Fig. 7. EC-specific SCF deletion reduces SCD1 and attenuates the growth of lipid droplets in BAs at thermoneutrality.

a Diagram depicting an experimental procedure for the exposure of 8-week-old control (Con) and SCF^i∆EC mice to thermoneutrality (TN, 30 °C) for 3 or 5 days, and sampling and analyses. b,c, Representative immunoblotting and comparison of c-Kit in BAT in Con and SCF^i∆EC mice at RT or thermoneutrality for 3 or 5 days (RT5, TN3, or TN5). The same amount of protein loading in each lane is verified by immunoblotting of tubulin. Each dot indicates a value from one mouse and n = 5 mice for SCF^iΔEC group in TN3 and n = 6 mice for other groups from two independent experiments. Vertical bars indicate mean ± SD. *P < 0.05, ***P < 0.001 versus RT by one-way ANOVA test followed by Tukey’s post-hoc test. Protein sizes are indicated as kilodalton (kDa). d–h Representative immunoblotting and comparisons of ACL, ACC, FASN, and SCD1 in BAT of Con and SCF^i∆EC mice at thermoneutrality for 3 or 5 days (TN3 or TN5). The same amount of protein loading in each lane is verified by immunoblotting of tubulin. Each dot indicates a value from one mouse and n = 6 mice/group from two independent experiments. Vertical bars indicate mean ± SD. *P < 0.05, **P < 0.01, ***P < 0.001 versus Con by two-tailed t-test. NS, not significant. Protein sizes are indicated as kilodalton (kDa). i Comparisons of the proportions of palmitate (16:0), palmitoleate (16:1), stearate (C18:0), and oleate (C18:1) in total FFAs of BATs between Con versus SCF^i∆EC mice at the thermoneutrality for 3 days. SCD1 desaturation indices calculated by the ratio of 16:1/16:0 and 18:1/18:0 are shown. Each dot indicates a value from one mouse and n = 8 mice/group. Vertical bars indicate mean ± SD. *P < 0.05 versus Con by two-tailed t-test. NS, not significant. j, k Representative images and comparison of the populations of different sizes of lipid droplets in BAT from Con and SCF^i∆EC mice at the thermoneutrality for 5 days (TN5). Scale bars, 20 µm. Each dot indicates the population (%) of a total of 1200–2400 droplets (100%) from three portions of BAT in one mouse and n = 5 mice/group from two independent experiments. Vertical bars indicate mean ± SD. *P < 0.05 versus Con by two-way ANOVA test followed by Sidak test. NS not significant.

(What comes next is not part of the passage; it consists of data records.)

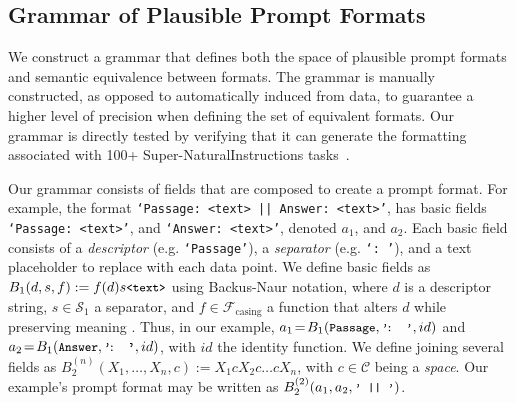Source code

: \documentclass{article} %
\newcommand{\prompt}[1]{{\small{\texttt{#1}}}}
\begin{document}
\subsection{Grammar of Plausible Prompt Formats}\label{sec:grammar}
We construct a grammar that defines both the space of plausible prompt formats and semantic equivalence between formats. 
The grammar is manually constructed, as opposed to automatically induced from data, to guarantee a higher level of precision when defining the set of equivalent formats. 
Our grammar is directly %
tested by verifying that it can generate the formatting associated with 100+ Super-NaturalInstructions tasks~\citep{wang2022super}. %

Our grammar consists of fields that are composed to create a prompt format. 
For example, the format \prompt{`Passage: <text> || Answer: <text>'}, has basic fields \prompt{`Passage: <text>'}, and \prompt{`Answer: <text>'}, denoted $a_1$, and $a_2$. 
Each basic field consists of a \textit{descriptor} (e.g. \prompt{`{Passage}'}), a \textit{separator} (e.g. \prompt{`: '}), and a text placeholder to replace with each data point. 
We define basic fields as $B_1(d, s, f) := f(d) s \text{\prompt{<text>}}$ using Backus-Naur notation, where $d$ is a descriptor string, $s\!\in\!\mathcal{S}_1$ a separator, and $f\!\in\!\mathcal{F}_{\text{casing}}$ a function that alters $d$ while preserving meaning%
. Thus, in our example, $a_1\!=\!B_1(\text{\prompt{Passage}}, \text{\prompt{'\!:\ \ '}}, id)$ and  %
$a_2\!=\!B_1(\text{\prompt{Answer}}, \text{\prompt{'\!:\ \ '}}, id)$, with $id$ the identity function. We define joining several fields as $B_2^{(n)}(X_1\!,\ldots\!,X_n,\!c) := X_1 c X_2 c \ldots c X_n$, with $c\!\in\!\mathcal{C}$ being a \textit{space}. Our example's prompt format may be written as $B_2^{(2)}(a_1, a_2, \text{\prompt{'\ ||\ '}})$.
\end{document}
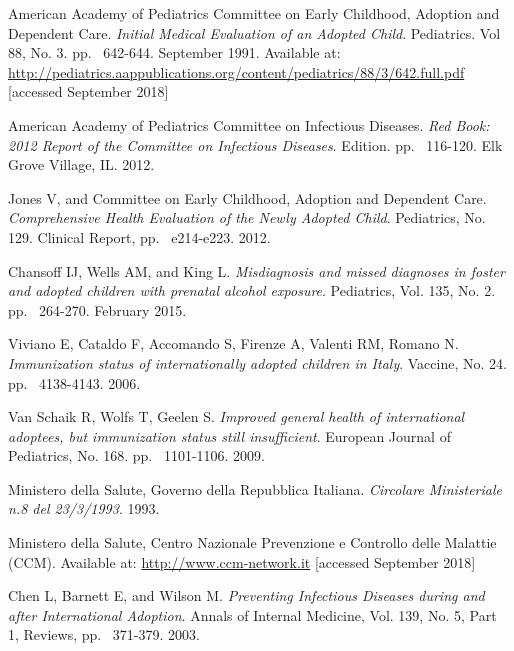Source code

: \begin{thebibliography}{50}
  American Academy of Pediatrics Committee on Early Childhood, Adoption and Dependent Care.
  \textit{Initial Medical Evaluation of an Adopted Child}.
  Pediatrics. Vol 88, No. 3.
  pp. ~642-644.
  September 1991.
  Available at: \url{http://pediatrics.aappublications.org/content/pediatrics/88/3/642.full.pdf} [accessed September 2018]
  
  American Academy of Pediatrics Committee on Infectious Diseases.
  \textit{Red Book: 2012 Report of the Committee on Infectious Diseases}.
   Edition.
  pp. ~116-120.
  Elk Grove Village, IL.
  2012.

  Jones V, and Committee on Early Childhood, Adoption and Dependent Care.
  \textit{Comprehensive Health Evaluation of the Newly Adopted Child}.
  Pediatrics, No. 129.
  Clinical Report,
  pp. ~e214-e223.
  2012.

  Chansoff IJ, Wells AM, and King L.
  \textit{Misdiagnosis and missed diagnoses in foster and adopted children with prenatal alcohol exposure}.
  Pediatrics, Vol. 135, No. 2.
  pp. ~264-270.
  February 2015.

  Viviano E, Cataldo F, Accomando S, Firenze A, Valenti RM, Romano N.
  \textit{Immunization status of internationally adopted children in Italy}.
  Vaccine, No. 24.
  pp. ~4138-4143.
  2006.
  
  Van Schaik R, Wolfs T, Geelen S.
  \textit{Improved general health of international adoptees, but immunization status still insufficient}.
  European Journal of Pediatrics, No. 168.
  pp. ~1101-1106.
  2009.
  
  Ministero della Salute, Governo della Repubblica Italiana.
  \textit{Circolare Ministeriale n.8 del 23/3/1993}.
  1993.

  Ministero della Salute, Centro Nazionale Prevenzione e Controllo delle Malattie (CCM).  
  Available at: \url{http://www.ccm-network.it} [accessed September 2018]
  
  Chen L, Barnett E, and Wilson M.
  \textit{Preventing Infectious Diseases during and after International Adoption}.
  Annals of Internal Medicine, Vol. 139, No. 5, Part 1,
  Reviews,
  pp. ~371-379.
  2003.
  

\end{thebibliography}
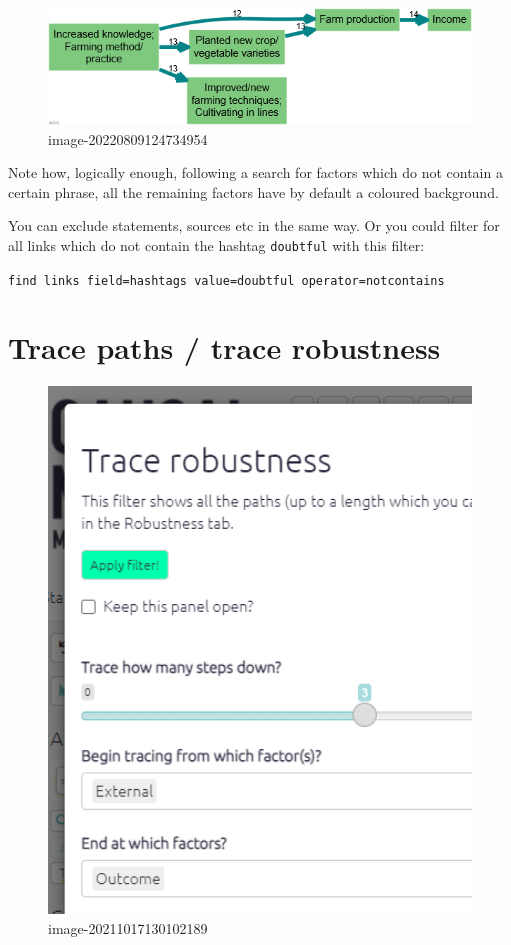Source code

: \documentclass[
]{book}
\begin{document}
\begin{figure}
\centering
\includegraphics[width=6.77083in,height=\textheight]{_assets/image-20220809124734954.png}
\caption{image-20220809124734954}
\end{figure}

Note how, logically enough, following a search for factors which do not contain a certain phrase, all the remaining factors have by default a coloured background.

You can exclude statements, sources etc in the same way. Or you could filter for all links which do not contain the hashtag \texttt{doubtful} with this filter:

\texttt{find\ links\ field=hashtags\ value=doubtful\ operator=notcontains}

\hypertarget{trace-paths-trace-robustness}{%
\section{Trace paths / trace robustness}\label{trace-paths-trace-robustness}}

\begin{figure}
\centering
\includegraphics[width=6.77083in,height=\textheight]{_assets/image-20211017130102189.png}
\caption{image-20211017130102189}
\end{figure}
\end{document}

Fig. 8. Schematic diagram depicting the promoting role of SCF/c-Kit signaling in lipid accumulation in BAs.

Activation of c-Kit in BAs by SCF derived from ECs increases protein levels of DNL enzymes, which enhances the growth of lipid droplets. TN thermoneutrality, TG triglycerides, LD lipid droplet.